En 1860 publica Cartas literarias a una mujer en donde explica la esencia de sus Rimas que aluden a lo inefable. En la casa del médico que le trata de una enfermedad venérea, Francisco Esteban, conocerá a la que será su esposa, Casta Esteban Navarro. Contrajeron matrimonio en el 19 de mayo de 1861. De 1858 a 1863, la Unión Liberal de O'Donnell gobernaba España y en 1860, González Bravo, con el apoyo del financiero Salamanca, funda El Contemporáneo, dirigido por José Luis Albareda, en el que participan redactores de la talla de Juan Valera. El gran amigo de Bécquer, Rodríguez Correa, ya redactor del nuevo diario, consiguió un puesto de redactor para el poeta sevillano. En este periódico, y hasta que desaparezca en 1865, hará crónica de salones, política y literatura; gracias a esta remuneración viven los recién casados. En 1862 nació su primer hijo, Gregorio Gustavo Adolfo, en Noviercas, (Soria), donde posee bienes la familia de Casta y donde Bécquer tuvo una casita para su descanso y recreo. Empieza a escribir más para alimentar a su pequeña familia y, fruto de este intenso trabajo, nacieron varias de sus Leyendas.

Pero en 1863 padeció una grave recaída en su enfermedad, de la que se repuso, sin embargo, para marchar a Sevilla con su familia. De esa época es el retrato hecho por su hermano que se conserva en el Museo de Bellas Artes de Sevilla. Trabaja con su hermano Valeriano y Casta Esteban discute con él, porque no soporta su carácter y el hecho de que casi siempre ande por casa de su hermano. González Bravo, amigo y mecenas de Gustavo, le nombra censor de novelas en 1864 y el escritor vuelve a Madrid, donde desempeña este trabajo hasta 1865 con veinticuatro mil reales de sueldo. En este último año nace su segundo hijo, Jorge.

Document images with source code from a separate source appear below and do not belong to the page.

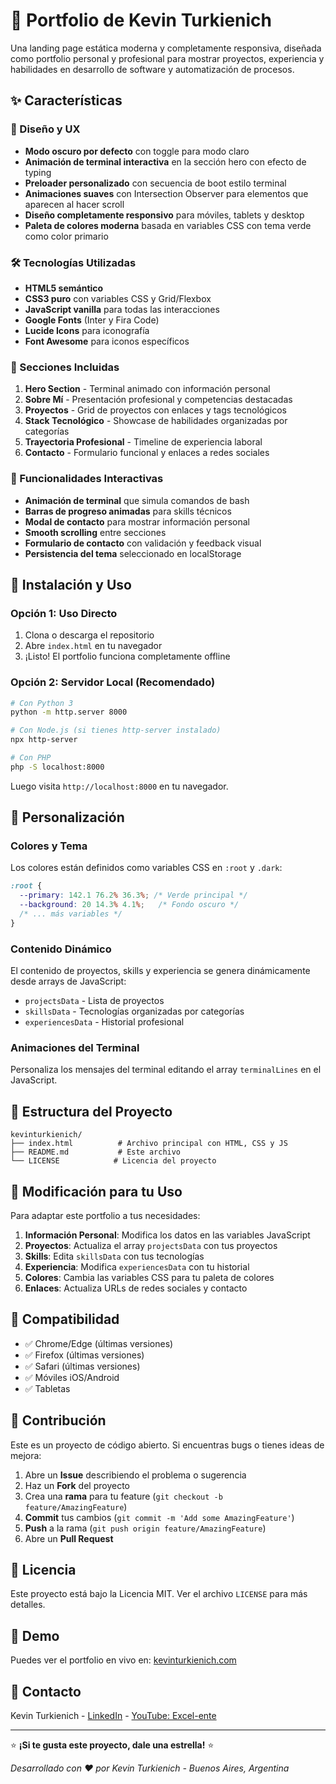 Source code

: # 🚀 Portfolio de Kevin Turkienich

Una landing page estática moderna y completamente responsiva, diseñada como portfolio personal y profesional para mostrar proyectos, experiencia y habilidades en desarrollo de software y automatización de procesos.

## ✨ Características

### 🎨 Diseño y UX
- **Modo oscuro por defecto** con toggle para modo claro
- **Animación de terminal interactiva** en la sección hero con efecto de typing
- **Preloader personalizado** con secuencia de boot estilo terminal
- **Animaciones suaves** con Intersection Observer para elementos que aparecen al hacer scroll
- **Diseño completamente responsivo** para móviles, tablets y desktop
- **Paleta de colores moderna** basada en variables CSS con tema verde como color primario

### 🛠️ Tecnologías Utilizadas
- **HTML5 semántico**
- **CSS3 puro** con variables CSS y Grid/Flexbox
- **JavaScript vanilla** para todas las interacciones
- **Google Fonts** (Inter y Fira Code)
- **Lucide Icons** para iconografía
- **Font Awesome** para iconos específicos

### 📱 Secciones Incluidas

1. **Hero Section** - Terminal animado con información personal
2. **Sobre Mí** - Presentación profesional y competencias destacadas
3. **Proyectos** - Grid de proyectos con enlaces y tags tecnológicos
4. **Stack Tecnológico** - Showcase de habilidades organizadas por categorías
5. **Trayectoria Profesional** - Timeline de experiencia laboral
6. **Contacto** - Formulario funcional y enlaces a redes sociales

### 🎯 Funcionalidades Interactivas

- **Animación de terminal** que simula comandos de bash
- **Barras de progreso animadas** para skills técnicos
- **Modal de contacto** para mostrar información personal
- **Smooth scrolling** entre secciones
- **Formulario de contacto** con validación y feedback visual
- **Persistencia del tema** seleccionado en localStorage

## 🚀 Instalación y Uso

### Opción 1: Uso Directo
1. Clona o descarga el repositorio
2. Abre `index.html` en tu navegador
3. ¡Listo! El portfolio funciona completamente offline

### Opción 2: Servidor Local (Recomendado)
```bash
# Con Python 3
python -m http.server 8000

# Con Node.js (si tienes http-server instalado)
npx http-server

# Con PHP
php -S localhost:8000
```

Luego visita `http://localhost:8000` en tu navegador.

## 🎨 Personalización

### Colores y Tema
Los colores están definidos como variables CSS en `:root` y `.dark`:
```css
:root {
  --primary: 142.1 76.2% 36.3%; /* Verde principal */
  --background: 20 14.3% 4.1%;   /* Fondo oscuro */
  /* ... más variables */
}
```

### Contenido Dinámico
El contenido de proyectos, skills y experiencia se genera dinámicamente desde arrays de JavaScript:
- `projectsData` - Lista de proyectos
- `skillsData` - Tecnologías organizadas por categorías  
- `experiencesData` - Historial profesional

### Animaciones del Terminal
Personaliza los mensajes del terminal editando el array `terminalLines` en el JavaScript.

## 📂 Estructura del Proyecto

```
kevinturkienich/
├── index.html          # Archivo principal con HTML, CSS y JS
├── README.md           # Este archivo
└── LICENSE            # Licencia del proyecto
```

## 🔧 Modificación para tu Uso

Para adaptar este portfolio a tus necesidades:

1. **Información Personal**: Modifica los datos en las variables JavaScript
2. **Proyectos**: Actualiza el array `projectsData` con tus proyectos
3. **Skills**: Edita `skillsData` con tus tecnologías
4. **Experiencia**: Modifica `experiencesData` con tu historial
5. **Colores**: Cambia las variables CSS para tu paleta de colores
6. **Enlaces**: Actualiza URLs de redes sociales y contacto

## 📱 Compatibilidad

- ✅ Chrome/Edge (últimas versiones)
- ✅ Firefox (últimas versiones)  
- ✅ Safari (últimas versiones)
- ✅ Móviles iOS/Android
- ✅ Tabletas

## 🤝 Contribución

Este es un proyecto de código abierto. Si encuentras bugs o tienes ideas de mejora:

1. Abre un **Issue** describiendo el problema o sugerencia
2. Haz un **Fork** del proyecto
3. Crea una **rama** para tu feature (`git checkout -b feature/AmazingFeature`)
4. **Commit** tus cambios (`git commit -m 'Add some AmazingFeature'`)
5. **Push** a la rama (`git push origin feature/AmazingFeature`)
6. Abre un **Pull Request**

## 📄 Licencia

Este proyecto está bajo la Licencia MIT. Ver el archivo `LICENSE` para más detalles.

## 🌟 Demo

Puedes ver el portfolio en vivo en: [kevinturkienich.com](https://kevinturkienich.com)

## 📧 Contacto

Kevin Turkienich - [LinkedIn](https://linkedin.com/in/kevinturkienich) - [YouTube: Excel-ente](https://youtube.com/@excel-ente)

---

⭐ **¡Si te gusta este proyecto, dale una estrella!** ⭐

*Desarrollado con ❤️ por Kevin Turkienich - Buenos Aires, Argentina*
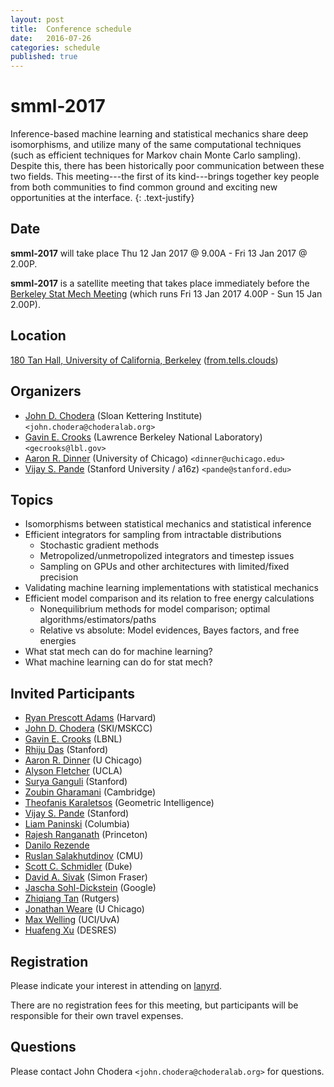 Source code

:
```yaml
---
layout: post
title:  Conference schedule
date:   2016-07-26
categories: schedule
published: true
---
```


# smml-2017

Inference-based machine learning and statistical mechanics share deep isomorphisms, and utilize many of the same computational techniques (such as efficient techniques for Markov chain Monte Carlo sampling).
Despite this, there has been historically poor communication between these two fields.
This meeting---the first of its kind---brings together key people from both communities to find common ground and exciting new opportunities at the interface.
{: .text-justify}

## Date

**smml-2017** will take place Thu 12 Jan 2017 @ 9.00A - Fri 13 Jan 2017 @ 2.00P.

**smml-2017** is a satellite meeting that takes place immediately before the [Berkeley Stat Mech Meeting](http://gold.cchem.berkeley.edu/statmech/current-meeting.html) (which runs Fri 13 Jan 2017 4.00P - Sun 15 Jan 2.00P).

## Location

[180 Tan Hall, University of California, Berkeley](https://goo.gl/maps/nBgw7u7isWs)  ([from.tells.clouds](http://w3w.co/from.tells.clouds))

## Organizers

* [John D. Chodera](http://choderalab.org) (Sloan Kettering Institute) `<john.chodera@choderalab.org>`
* [Gavin E. Crooks](http://threeplusone.com/gec/) (Lawrence Berkeley National Laboratory) `<gecrooks@lbl.gov>`
* [Aaron R. Dinner](http://dinner-group.uchicago.edu/) (University of Chicago) `<dinner@uchicago.edu>`
* [Vijay S. Pande](https://pande.stanford.edu/) (Stanford University / a16z) `<pande@stanford.edu>`

## Topics

* Isomorphisms between statistical mechanics and statistical inference
* Efficient integrators for sampling from intractable distributions
  - Stochastic gradient methods
  - Metropolized/unmetropolized integrators and timestep issues
  - Sampling on GPUs and other architectures with limited/fixed precision
* Validating machine learning implementations with statistical mechanics
* Efficient model comparison and its relation to free energy calculations
  - Nonequilibrium methods for model comparison; optimal algorithms/estimators/paths
  - Relative vs absolute: Model evidences, Bayes factors, and free energies
* What stat mech can do for machine learning?
* What machine learning can do for stat mech?

## Invited Participants

* [Ryan Prescott Adams](http://people.seas.harvard.edu/~rpa/) (Harvard)
* [John D. Chodera](http://choderalab.org) (SKI/MSKCC)
* [Gavin E. Crooks](http://threeplusone.com) (LBNL)
* [Rhiju Das](https://daslab.stanford.edu/) (Stanford)
* [Aaron R. Dinner](http://dinner-group.uchicago.edu/) (U Chicago)
* [Alyson Fletcher](http://www.stat.ucla.edu/~akfletcher/) (UCLA)
* [Surya Ganguli](https://ganguli-gang.stanford.edu/) (Stanford)
* [Zoubin Gharamani](http://mlg.eng.cam.ac.uk/zoubin/) (Cambridge)
* [Theofanis Karaletsos](https://twitter.com/Tkaraletsos) (Geometric Intelligence)
* [Vijay S. Pande](https://pande.stanford.edu/) (Stanford)
* [Liam Paninski](http://www.stat.columbia.edu/~liam/) (Columbia)
* [Rajesh Ranganath](https://www.cs.princeton.edu/~rajeshr/) (Princeton)
* [Danilo Rezende](https://twitter.com/deepspiker)
* [Ruslan Salakhutdinov](http://www.cs.toronto.edu/~rsalakhu/) (CMU)
* [Scott C. Schmidler](http://www2.stat.duke.edu/~scs/) (Duke)
* [David A. Sivak](http://www.sfu.ca/physics/sivakgroup.html) (Simon Fraser)
* [Jascha Sohl-Dickstein](http://www.sohldickstein.com/) (Google)
* [Zhiqiang Tan](http://www.stat.rutgers.edu/home/ztan/) (Rutgers)
* [Jonathan Weare](https://galton.uchicago.edu/faculty/weare.shtml) (U Chicago)
* [Max Welling](https://www.ics.uci.edu/~welling/) (UCI/UvA)
* [Huafeng Xu](https://www.deshawresearch.com/people_c-b_xu.html) (DESRES)

## Registration

Please indicate your interest in attending on [lanyrd](http://lanyrd.com/2017/smml/).

There are no registration fees for this meeting, but participants will be responsible for their own travel expenses.

## Questions

Please contact John Chodera `<john.chodera@choderalab.org>` for questions.
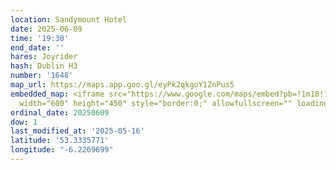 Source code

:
 ```yaml
---
location: Sandymount Hotel
date: 2025-06-09
time: '19:30'
end_date: ''
hares: Joyrider
hash: Dublin H3
number: '1648'
map_url: https://maps.app.goo.gl/eyPk2qkgoY1ZnPus5
embedded_map: <iframe src="https://www.google.com/maps/embed?pb=!1m18!1m12!1m3!1d2382.540674777835!2d-6.226969923362384!3d53.33357707567901!2m3!1f0!2f0!3f0!3m2!1i1024!2i768!4f13.1!3m3!1m2!1s0x48670d5a3b3eb43b%3A0x568523ef1be84c92!2sThe%20Sandymount%20Hotel!5e0!3m2!1sen!2sie!4v1747429607382!5m2!1sen!2sie"
  width="600" height="450" style="border:0;" allowfullscreen="" loading="lazy" referrerpolicy="no-referrer-when-downgrade"></iframe>
ordinal_date: 20250609
dow: 1
last_modified_at: '2025-05-16'
latitude: '53.3335771'
longitude: "-6.2269699"
---
```


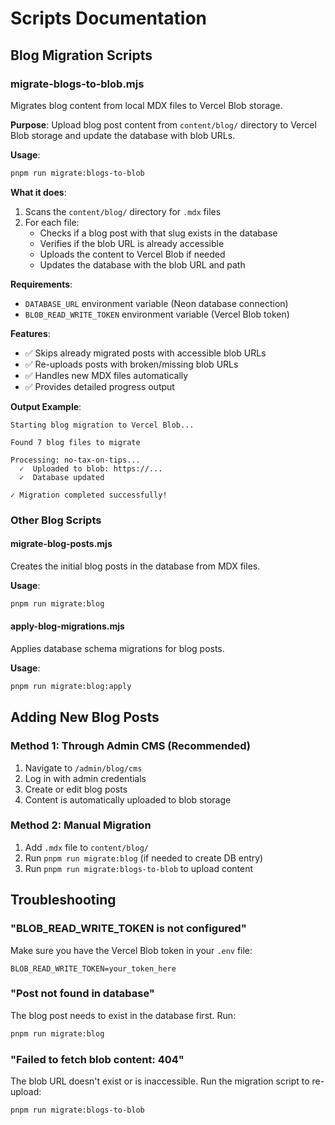 # Scripts Documentation

## Blog Migration Scripts

### migrate-blogs-to-blob.mjs

Migrates blog content from local MDX files to Vercel Blob storage.

**Purpose**: Upload blog post content from `content/blog/` directory to Vercel Blob storage and update the database with blob URLs.

**Usage**:

```bash
pnpm run migrate:blogs-to-blob
```

**What it does**:

1. Scans the `content/blog/` directory for `.mdx` files
2. For each file:
    - Checks if a blog post with that slug exists in the database
    - Verifies if the blob URL is already accessible
    - Uploads the content to Vercel Blob if needed
    - Updates the database with the blob URL and path

**Requirements**:

- `DATABASE_URL` environment variable (Neon database connection)
- `BLOB_READ_WRITE_TOKEN` environment variable (Vercel Blob token)

**Features**:

- ✅ Skips already migrated posts with accessible blob URLs
- ✅ Re-uploads posts with broken/missing blob URLs
- ✅ Handles new MDX files automatically
- ✅ Provides detailed progress output

**Output Example**:

```
Starting blog migration to Vercel Blob...

Found 7 blog files to migrate

Processing: no-tax-on-tips...
  ✓  Uploaded to blob: https://...
  ✓  Database updated

✓ Migration completed successfully!
```

### Other Blog Scripts

#### migrate-blog-posts.mjs

Creates the initial blog posts in the database from MDX files.

**Usage**:

```bash
pnpm run migrate:blog
```

#### apply-blog-migrations.mjs

Applies database schema migrations for blog posts.

**Usage**:

```bash
pnpm run migrate:blog:apply
```

## Adding New Blog Posts

### Method 1: Through Admin CMS (Recommended)

1. Navigate to `/admin/blog/cms`
2. Log in with admin credentials
3. Create or edit blog posts
4. Content is automatically uploaded to blob storage

### Method 2: Manual Migration

1. Add `.mdx` file to `content/blog/`
2. Run `pnpm run migrate:blog` (if needed to create DB entry)
3. Run `pnpm run migrate:blogs-to-blob` to upload content

## Troubleshooting

### "BLOB_READ_WRITE_TOKEN is not configured"

Make sure you have the Vercel Blob token in your `.env` file:

```env
BLOB_READ_WRITE_TOKEN=your_token_here
```

### "Post not found in database"

The blog post needs to exist in the database first. Run:

```bash
pnpm run migrate:blog
```

### "Failed to fetch blob content: 404"

The blob URL doesn't exist or is inaccessible. Run the migration script to re-upload:

```bash
pnpm run migrate:blogs-to-blob
```
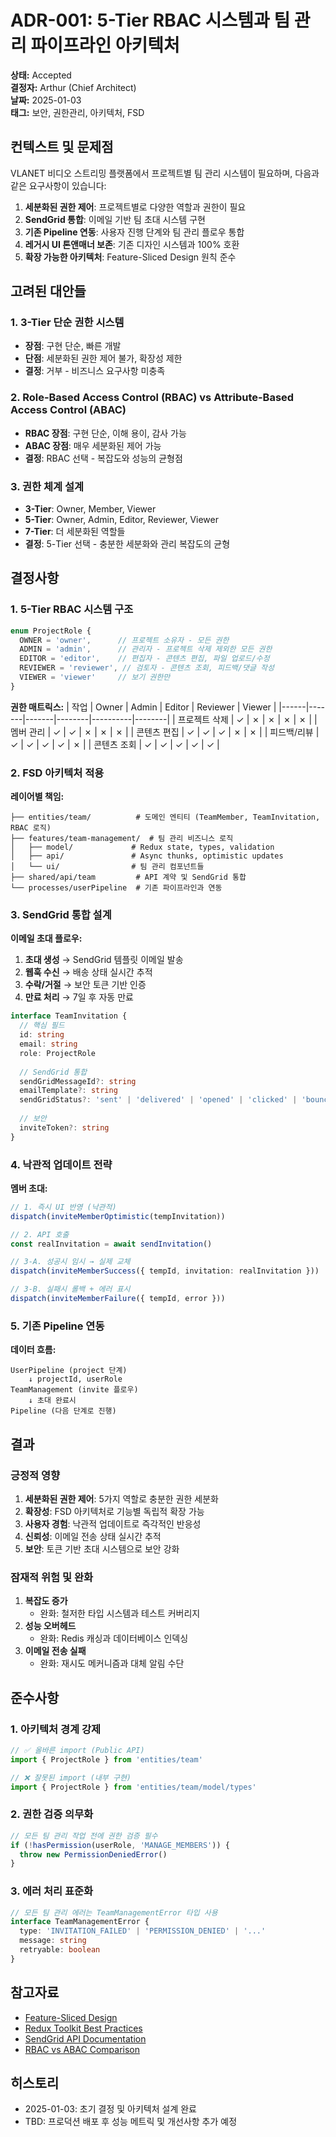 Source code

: # ADR-001: 5-Tier RBAC 시스템과 팀 관리 파이프라인 아키텍처

**상태:** Accepted  
**결정자:** Arthur (Chief Architect)  
**날짜:** 2025-01-03  
**태그:** 보안, 권한관리, 아키텍처, FSD

## 컨텍스트 및 문제점

VLANET 비디오 스트리밍 플랫폼에서 프로젝트별 팀 관리 시스템이 필요하며, 다음과 같은 요구사항이 있습니다:

1. **세분화된 권한 제어**: 프로젝트별로 다양한 역할과 권한이 필요
2. **SendGrid 통합**: 이메일 기반 팀 초대 시스템 구현  
3. **기존 Pipeline 연동**: 사용자 진행 단계와 팀 관리 플로우 통합
4. **레거시 UI 톤앤매너 보존**: 기존 디자인 시스템과 100% 호환
5. **확장 가능한 아키텍처**: Feature-Sliced Design 원칙 준수

## 고려된 대안들

### 1. 3-Tier 단순 권한 시스템
- **장점**: 구현 단순, 빠른 개발
- **단점**: 세분화된 권한 제어 불가, 확장성 제한
- **결정**: 거부 - 비즈니스 요구사항 미충족

### 2. Role-Based Access Control (RBAC) vs Attribute-Based Access Control (ABAC)
- **RBAC 장점**: 구현 단순, 이해 용이, 감사 가능
- **ABAC 장점**: 매우 세분화된 제어 가능
- **결정**: RBAC 선택 - 복잡도와 성능의 균형점

### 3. 권한 체계 설계
- **3-Tier**: Owner, Member, Viewer
- **5-Tier**: Owner, Admin, Editor, Reviewer, Viewer  
- **7-Tier**: 더 세분화된 역할들
- **결정**: 5-Tier 선택 - 충분한 세분화와 관리 복잡도의 균형

## 결정사항

### 1. 5-Tier RBAC 시스템 구조

```typescript
enum ProjectRole {
  OWNER = 'owner',      // 프로젝트 소유자 - 모든 권한
  ADMIN = 'admin',      // 관리자 - 프로젝트 삭제 제외한 모든 권한  
  EDITOR = 'editor',    // 편집자 - 콘텐츠 편집, 파일 업로드/수정
  REVIEWER = 'reviewer', // 검토자 - 콘텐츠 조회, 피드백/댓글 작성
  VIEWER = 'viewer'     // 보기 권한만
}
```

**권한 매트릭스:**
| 작업 | Owner | Admin | Editor | Reviewer | Viewer |
|------|-------|-------|--------|----------|--------|
| 프로젝트 삭제 | ✓ | ✗ | ✗ | ✗ | ✗ |
| 멤버 관리 | ✓ | ✓ | ✗ | ✗ | ✗ |
| 콘텐츠 편집 | ✓ | ✓ | ✓ | ✗ | ✗ |
| 피드백/리뷰 | ✓ | ✓ | ✓ | ✓ | ✗ |
| 콘텐츠 조회 | ✓ | ✓ | ✓ | ✓ | ✓ |

### 2. FSD 아키텍처 적용

**레이어별 책임:**
```
├── entities/team/          # 도메인 엔티티 (TeamMember, TeamInvitation, RBAC 로직)
├── features/team-management/  # 팀 관리 비즈니스 로직 
│   ├── model/             # Redux state, types, validation
│   ├── api/               # Async thunks, optimistic updates  
│   └── ui/                # 팀 관리 컴포넌트들
├── shared/api/team         # API 계약 및 SendGrid 통합
└── processes/userPipeline  # 기존 파이프라인과 연동
```

### 3. SendGrid 통합 설계

**이메일 초대 플로우:**
1. **초대 생성** → SendGrid 템플릿 이메일 발송
2. **웹훅 수신** → 배송 상태 실시간 추적  
3. **수락/거절** → 보안 토큰 기반 인증
4. **만료 처리** → 7일 후 자동 만료

```typescript
interface TeamInvitation {
  // 핵심 필드
  id: string
  email: string
  role: ProjectRole
  
  // SendGrid 통합
  sendGridMessageId?: string
  emailTemplate?: string
  sendGridStatus?: 'sent' | 'delivered' | 'opened' | 'clicked' | 'bounced'
  
  // 보안
  inviteToken?: string
}
```

### 4. 낙관적 업데이트 전략

**멤버 초대:**
```typescript
// 1. 즉시 UI 반영 (낙관적)
dispatch(inviteMemberOptimistic(tempInvitation))

// 2. API 호출
const realInvitation = await sendInvitation()

// 3-A. 성공시 임시 → 실제 교체
dispatch(inviteMemberSuccess({ tempId, invitation: realInvitation }))

// 3-B. 실패시 롤백 + 에러 표시  
dispatch(inviteMemberFailure({ tempId, error }))
```

### 5. 기존 Pipeline 연동

**데이터 흐름:**
```
UserPipeline (project 단계) 
    ↓ projectId, userRole
TeamManagement (invite 플로우)
    ↓ 초대 완료시
Pipeline (다음 단계로 진행)
```

## 결과

### 긍정적 영향
1. **세분화된 권한 제어**: 5가지 역할로 충분한 권한 세분화
2. **확장성**: FSD 아키텍처로 기능별 독립적 확장 가능
3. **사용자 경험**: 낙관적 업데이트로 즉각적인 반응성
4. **신뢰성**: 이메일 전송 상태 실시간 추적
5. **보안**: 토큰 기반 초대 시스템으로 보안 강화

### 잠재적 위험 및 완화
1. **복잡도 증가** 
   - 완화: 철저한 타입 시스템과 테스트 커버리지
2. **성능 오버헤드**
   - 완화: Redis 캐싱과 데이터베이스 인덱싱
3. **이메일 전송 실패**
   - 완화: 재시도 메커니즘과 대체 알림 수단

## 준수사항

### 1. 아키텍처 경계 강제
```typescript
// ✅ 올바른 import (Public API)
import { ProjectRole } from 'entities/team'

// ❌ 잘못된 import (내부 구현)  
import { ProjectRole } from 'entities/team/model/types'
```

### 2. 권한 검증 의무화
```typescript
// 모든 팀 관리 작업 전에 권한 검증 필수
if (!hasPermission(userRole, 'MANAGE_MEMBERS')) {
  throw new PermissionDeniedError()
}
```

### 3. 에러 처리 표준화
```typescript
// 모든 팀 관리 에러는 TeamManagementError 타입 사용
interface TeamManagementError {
  type: 'INVITATION_FAILED' | 'PERMISSION_DENIED' | '...'
  message: string
  retryable: boolean
}
```

## 참고자료

- [Feature-Sliced Design](https://feature-sliced.design/)
- [Redux Toolkit Best Practices](https://redux-toolkit.js.org/usage/usage-guide)
- [SendGrid API Documentation](https://docs.sendgrid.com/)
- [RBAC vs ABAC Comparison](https://www.okta.com/identity-101/role-based-access-control-vs-attribute-based-access-control/)

## 히스토리

- 2025-01-03: 초기 결정 및 아키텍처 설계 완료
- TBD: 프로덕션 배포 후 성능 메트릭 및 개선사항 추가 예정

En 1866 ocupa de nuevo el cargo de censor hasta 1868; es este un año tétrico para Bécquer: Casta le es infiel, su libro de poemas desaparece en los disturbios revolucionarios y para huir de ellos marcha a Toledo, donde permanece un breve tiempo. En diciembre nace en Noviercas el tercer hijo de Bécquer, Emilio Eusebio, dando pábulo a su tragedia conyugal, pues se dice que este último hijo es del amante de Casta. Es más, Valeriano discute con Casta continuamente. Los esposos aún se escriben, sin embargo. Pasa entonces otra temporada en Toledo, de donde sale para Madrid en 1870 a fin de dirigir La Ilustración de Madrid, que acaba de fundar Eduardo Gasset con la intención de que lo dirigiera Gustavo Adolfo y trabajara en él Valeriano de dibujante; pero el 22 de diciembre muere Gustavo cuando en Sevilla hay un eclipse total de sol; un poco antes, en septiembre, había muerto su hermano Valeriano. Mientras agonizaba, pidió a su amigo el poeta Ferrán que quemase sus cartas («serían mi deshonra») y que publicasen su obra («Si es posible, publicad mis versos. Tengo el presentimiento de que muerto seré más y mejor conocido que vivo»); pidió también que cuidaran de sus hijos. Sus últimas palabras fueron "Todo mortal". Sus amigos Ferrán y Correa se pusieron de inmediato a preparar la edición de sus Obras completas para ayudar a la familia; salieron en 1871 en dos volúmenes; en sucesivas ediciones fueron añadidos otros escritos. Los restos de los dos hermanos fueron trasladados en 1913 a Sevilla, donde actualmente reposan.

RIMA XI

- Yo soy ardiente, yo soy morena,
yo soy el símbolo de la pasión;
de ansia de goces mi alma está llena;
¿a mí me buscas? -No es a ti; no

- Mi frente es pálida; mis trenzas de oro
puedo brindarte dichas sin fin;
yo de ternura guardo un tesoro;
¿a mí me llamas? -No; no es a ti.

- Yo soy un sueño, un imposible,
vano fantasma de niebla y luz;
soy incorpórea, soy intangible;
no puedo amarte. -¡Oh, ven; ven tú!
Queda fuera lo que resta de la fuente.